Sen. Bill Galvano and Rep. Jose Felix Diaz have been leading a gambling conference for the last two days, a summit that Galvano put off until after last week’s Supreme Court decision. According to local media outlets, Diaz stated, “We know that time is running out, so we wanted to make a substantial offer to the Senate,” in introducing the proposed compromise to which Galvano later replied, “[The proposal] was a substantial offer that tells me that you came in here ready to get the ball moving down the field.”
Under the proposal, any new casino in Miami-Dade could have no more than 1,500 slot machines and be located no closer than five miles to an existing parimutuel facility. It would also have to result in the surrender of another pari-mutuel permit and be selected in a competitive bidding process.
Genting is well situated in Miami with a recent 90-year lease on air above over the Miami Omni bus terminal with access to the Adrienne Arsht Center Metromover station where they will invest $22 million in the county-owned properties, and 30 acres of adjacent Biscayne Bay waterfront land that formerly held the Miami Herald along with the Omni retail and hotel complex.
The Miami Herald reports that Fontainebleau Miami Beach would also likely compete for any new slots license.
Under the proposal the Seminole Tribe of Florida would be allowed to offer roulette and craps at all seven of its Florida casinos and, with voter approval, Calder Casino & Race Course in Miami Gardens could stop live horse racing as could all dog tracks in the state.
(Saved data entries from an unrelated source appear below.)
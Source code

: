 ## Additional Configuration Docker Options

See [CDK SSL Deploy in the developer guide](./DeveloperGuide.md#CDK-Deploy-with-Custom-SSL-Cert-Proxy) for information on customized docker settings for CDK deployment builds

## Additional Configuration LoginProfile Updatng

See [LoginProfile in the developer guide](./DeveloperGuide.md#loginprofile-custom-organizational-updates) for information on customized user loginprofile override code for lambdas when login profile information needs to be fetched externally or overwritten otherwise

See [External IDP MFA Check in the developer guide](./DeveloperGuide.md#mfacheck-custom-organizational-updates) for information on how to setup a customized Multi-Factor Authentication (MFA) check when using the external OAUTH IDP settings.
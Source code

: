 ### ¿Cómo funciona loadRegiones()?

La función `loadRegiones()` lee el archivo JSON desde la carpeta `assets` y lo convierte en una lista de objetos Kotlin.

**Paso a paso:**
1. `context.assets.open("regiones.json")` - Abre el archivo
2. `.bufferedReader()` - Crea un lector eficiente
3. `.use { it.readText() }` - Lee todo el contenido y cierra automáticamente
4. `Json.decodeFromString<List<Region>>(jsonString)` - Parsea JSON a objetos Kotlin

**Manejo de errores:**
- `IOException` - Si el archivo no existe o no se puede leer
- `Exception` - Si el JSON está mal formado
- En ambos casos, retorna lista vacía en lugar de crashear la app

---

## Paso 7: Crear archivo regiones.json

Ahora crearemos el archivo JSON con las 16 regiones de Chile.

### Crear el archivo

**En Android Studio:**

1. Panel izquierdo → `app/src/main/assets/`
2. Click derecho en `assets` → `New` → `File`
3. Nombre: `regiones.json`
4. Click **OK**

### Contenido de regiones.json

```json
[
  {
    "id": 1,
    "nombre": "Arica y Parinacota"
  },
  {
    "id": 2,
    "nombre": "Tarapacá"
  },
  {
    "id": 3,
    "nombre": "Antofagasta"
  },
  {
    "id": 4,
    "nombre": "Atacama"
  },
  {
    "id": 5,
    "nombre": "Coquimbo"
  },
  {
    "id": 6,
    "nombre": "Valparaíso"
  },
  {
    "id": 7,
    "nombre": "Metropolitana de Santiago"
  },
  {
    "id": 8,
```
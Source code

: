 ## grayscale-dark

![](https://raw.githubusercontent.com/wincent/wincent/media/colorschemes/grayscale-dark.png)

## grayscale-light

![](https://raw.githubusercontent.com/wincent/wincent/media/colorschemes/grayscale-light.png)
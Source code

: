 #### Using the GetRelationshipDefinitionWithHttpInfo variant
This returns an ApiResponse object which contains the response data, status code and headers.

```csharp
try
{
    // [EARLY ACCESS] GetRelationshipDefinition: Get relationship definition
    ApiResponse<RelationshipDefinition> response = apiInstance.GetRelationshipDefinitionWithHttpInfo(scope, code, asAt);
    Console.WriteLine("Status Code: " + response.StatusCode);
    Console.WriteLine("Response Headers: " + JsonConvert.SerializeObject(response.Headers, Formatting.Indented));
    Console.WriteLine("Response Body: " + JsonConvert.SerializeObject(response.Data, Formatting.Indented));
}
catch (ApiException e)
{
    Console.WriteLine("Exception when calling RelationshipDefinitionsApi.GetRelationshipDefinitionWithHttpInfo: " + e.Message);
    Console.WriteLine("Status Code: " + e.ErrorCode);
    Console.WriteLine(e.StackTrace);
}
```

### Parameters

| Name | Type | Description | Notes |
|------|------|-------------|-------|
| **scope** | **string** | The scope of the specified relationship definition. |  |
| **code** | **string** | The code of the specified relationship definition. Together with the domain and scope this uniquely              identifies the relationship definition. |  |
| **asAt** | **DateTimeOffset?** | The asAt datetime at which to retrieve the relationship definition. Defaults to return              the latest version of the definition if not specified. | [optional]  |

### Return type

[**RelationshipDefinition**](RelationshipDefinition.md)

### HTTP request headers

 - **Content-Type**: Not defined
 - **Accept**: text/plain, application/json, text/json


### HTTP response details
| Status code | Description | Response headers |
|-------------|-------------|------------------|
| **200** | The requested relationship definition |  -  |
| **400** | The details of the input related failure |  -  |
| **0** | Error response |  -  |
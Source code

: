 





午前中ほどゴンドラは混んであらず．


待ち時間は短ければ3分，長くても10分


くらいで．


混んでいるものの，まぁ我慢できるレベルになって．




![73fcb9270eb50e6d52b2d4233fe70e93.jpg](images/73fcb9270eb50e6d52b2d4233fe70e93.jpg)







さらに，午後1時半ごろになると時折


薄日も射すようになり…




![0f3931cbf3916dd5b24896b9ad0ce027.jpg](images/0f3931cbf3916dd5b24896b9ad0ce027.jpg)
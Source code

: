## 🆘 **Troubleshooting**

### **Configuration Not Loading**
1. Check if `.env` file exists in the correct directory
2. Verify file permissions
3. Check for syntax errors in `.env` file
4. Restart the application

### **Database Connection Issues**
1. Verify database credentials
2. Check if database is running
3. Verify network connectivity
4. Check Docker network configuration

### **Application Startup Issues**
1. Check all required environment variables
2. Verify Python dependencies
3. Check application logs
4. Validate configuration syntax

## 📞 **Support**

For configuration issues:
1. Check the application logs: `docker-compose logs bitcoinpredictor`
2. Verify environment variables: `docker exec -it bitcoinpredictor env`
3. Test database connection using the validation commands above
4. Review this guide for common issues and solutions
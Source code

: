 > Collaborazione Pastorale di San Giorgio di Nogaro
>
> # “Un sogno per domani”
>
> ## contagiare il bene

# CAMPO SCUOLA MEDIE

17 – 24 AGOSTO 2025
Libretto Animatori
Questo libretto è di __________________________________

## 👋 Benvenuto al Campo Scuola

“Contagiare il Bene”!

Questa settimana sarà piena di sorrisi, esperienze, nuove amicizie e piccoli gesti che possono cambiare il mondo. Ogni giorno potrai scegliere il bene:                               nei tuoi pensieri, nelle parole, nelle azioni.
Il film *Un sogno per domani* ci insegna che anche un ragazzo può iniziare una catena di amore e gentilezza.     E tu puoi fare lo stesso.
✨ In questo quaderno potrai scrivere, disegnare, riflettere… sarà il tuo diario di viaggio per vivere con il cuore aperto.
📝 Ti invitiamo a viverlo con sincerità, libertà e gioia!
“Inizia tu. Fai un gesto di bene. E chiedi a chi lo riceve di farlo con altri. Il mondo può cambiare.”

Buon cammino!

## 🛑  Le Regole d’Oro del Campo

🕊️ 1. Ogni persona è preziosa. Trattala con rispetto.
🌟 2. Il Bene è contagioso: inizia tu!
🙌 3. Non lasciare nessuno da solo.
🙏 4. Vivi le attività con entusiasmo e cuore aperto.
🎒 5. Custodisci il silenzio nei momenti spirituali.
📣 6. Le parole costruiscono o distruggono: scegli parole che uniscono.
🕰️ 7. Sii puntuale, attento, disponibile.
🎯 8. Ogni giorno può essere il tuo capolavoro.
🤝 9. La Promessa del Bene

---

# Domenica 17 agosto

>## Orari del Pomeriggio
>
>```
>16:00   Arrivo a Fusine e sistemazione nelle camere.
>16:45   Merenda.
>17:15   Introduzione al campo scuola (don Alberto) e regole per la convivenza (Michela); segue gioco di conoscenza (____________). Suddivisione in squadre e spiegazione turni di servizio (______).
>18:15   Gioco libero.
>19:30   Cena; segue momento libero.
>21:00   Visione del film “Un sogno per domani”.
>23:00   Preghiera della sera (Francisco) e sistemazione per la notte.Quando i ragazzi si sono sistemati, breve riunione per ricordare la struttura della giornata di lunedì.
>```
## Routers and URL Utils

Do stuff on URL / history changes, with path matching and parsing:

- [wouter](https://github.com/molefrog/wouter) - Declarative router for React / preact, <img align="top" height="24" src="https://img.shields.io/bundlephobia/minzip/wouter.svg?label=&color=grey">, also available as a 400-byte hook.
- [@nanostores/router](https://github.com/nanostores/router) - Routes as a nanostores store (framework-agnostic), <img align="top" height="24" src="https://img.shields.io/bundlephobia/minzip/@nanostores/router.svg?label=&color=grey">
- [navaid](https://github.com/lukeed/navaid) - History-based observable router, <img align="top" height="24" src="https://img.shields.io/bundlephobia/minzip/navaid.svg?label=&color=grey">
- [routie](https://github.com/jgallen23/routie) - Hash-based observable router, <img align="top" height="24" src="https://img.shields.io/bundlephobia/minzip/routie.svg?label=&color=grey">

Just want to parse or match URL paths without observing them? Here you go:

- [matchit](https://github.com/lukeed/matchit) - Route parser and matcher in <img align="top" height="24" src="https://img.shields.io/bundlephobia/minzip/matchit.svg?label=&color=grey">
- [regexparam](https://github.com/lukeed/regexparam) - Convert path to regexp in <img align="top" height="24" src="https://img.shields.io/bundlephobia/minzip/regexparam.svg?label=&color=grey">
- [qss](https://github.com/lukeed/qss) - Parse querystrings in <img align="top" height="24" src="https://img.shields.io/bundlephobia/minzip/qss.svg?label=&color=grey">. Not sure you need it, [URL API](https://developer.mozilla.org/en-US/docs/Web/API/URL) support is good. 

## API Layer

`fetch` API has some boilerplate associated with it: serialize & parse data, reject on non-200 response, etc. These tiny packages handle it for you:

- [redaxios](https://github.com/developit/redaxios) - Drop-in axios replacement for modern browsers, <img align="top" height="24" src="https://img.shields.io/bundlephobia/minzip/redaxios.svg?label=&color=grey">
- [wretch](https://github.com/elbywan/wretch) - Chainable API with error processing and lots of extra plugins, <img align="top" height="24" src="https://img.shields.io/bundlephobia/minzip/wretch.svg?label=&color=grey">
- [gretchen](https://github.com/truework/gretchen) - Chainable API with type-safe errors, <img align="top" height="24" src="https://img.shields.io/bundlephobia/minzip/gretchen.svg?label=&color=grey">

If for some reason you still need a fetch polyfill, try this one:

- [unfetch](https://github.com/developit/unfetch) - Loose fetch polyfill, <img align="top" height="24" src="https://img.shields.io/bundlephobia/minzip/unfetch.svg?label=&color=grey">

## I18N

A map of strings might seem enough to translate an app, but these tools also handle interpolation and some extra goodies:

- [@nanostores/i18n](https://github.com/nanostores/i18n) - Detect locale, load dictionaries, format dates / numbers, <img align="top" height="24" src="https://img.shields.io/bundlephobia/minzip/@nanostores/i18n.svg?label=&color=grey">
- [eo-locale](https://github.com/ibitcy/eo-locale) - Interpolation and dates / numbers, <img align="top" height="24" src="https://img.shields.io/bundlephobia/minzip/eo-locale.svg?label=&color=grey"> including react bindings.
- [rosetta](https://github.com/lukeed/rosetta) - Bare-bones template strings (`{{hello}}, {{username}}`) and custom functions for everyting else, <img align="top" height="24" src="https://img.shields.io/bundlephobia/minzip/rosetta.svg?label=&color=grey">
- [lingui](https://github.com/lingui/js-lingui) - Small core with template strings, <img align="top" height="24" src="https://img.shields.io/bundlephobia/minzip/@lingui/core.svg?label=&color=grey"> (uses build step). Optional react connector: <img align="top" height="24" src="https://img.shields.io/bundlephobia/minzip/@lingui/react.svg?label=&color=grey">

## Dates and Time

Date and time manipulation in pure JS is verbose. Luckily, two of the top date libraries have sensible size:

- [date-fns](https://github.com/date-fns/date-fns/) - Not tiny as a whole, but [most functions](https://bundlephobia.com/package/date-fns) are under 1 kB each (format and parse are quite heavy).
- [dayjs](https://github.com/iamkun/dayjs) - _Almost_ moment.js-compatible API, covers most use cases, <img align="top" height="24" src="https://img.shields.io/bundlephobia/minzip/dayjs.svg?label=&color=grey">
Other details found in Wednesday’s breaking Miami Herald report include an agreement that video gaming devices found in bars are to be considered Class III slots, slot machine taxes would be reduced if operators offer fewer machines, and “designated player” card games would be allowed under strictly defined and regulated rules.
The House proposal asks compromise from the Senate as it only authorizes a single casino in Miami-Dade rather than including another in Broward county.
If lawmakers plan to settle state law before contentious litigation in the courts is decided, they will still need to come to an agreement on what to do about eight Florida counties that have seen voters approve the addition of slot machines to their parimutuel facilities, including jai alai frontons.
The Senate had earlier proposed, and now the House has agreed to a provision that would ask the Seminole Tribe to give lawmakers two years to resolve any alleged compact violations.
The Senate may make a counter-offer as soon as today, according to The Herald.
Long-time casino antagonist John Sowinski of Voters in Charge, No Casinos, and other so-called grassroots organizations was not pleased with the development.
“This conference committee process is a prime example why gambling expansion should not be subject to legislative ‘sausage making’ as it results in gambling creep,” he said. “It is clear that there needs to be a bright line in the Florida Constitution that gives Florida voters the exclusive right to authorize gambling in our state.”
A poll released in March which was commissioned by one of Sowinski’s groups concluded that 84% of respondents statewide opposed gambling expansion, while 60% said they would be less likely to vote for a candidate who supported it.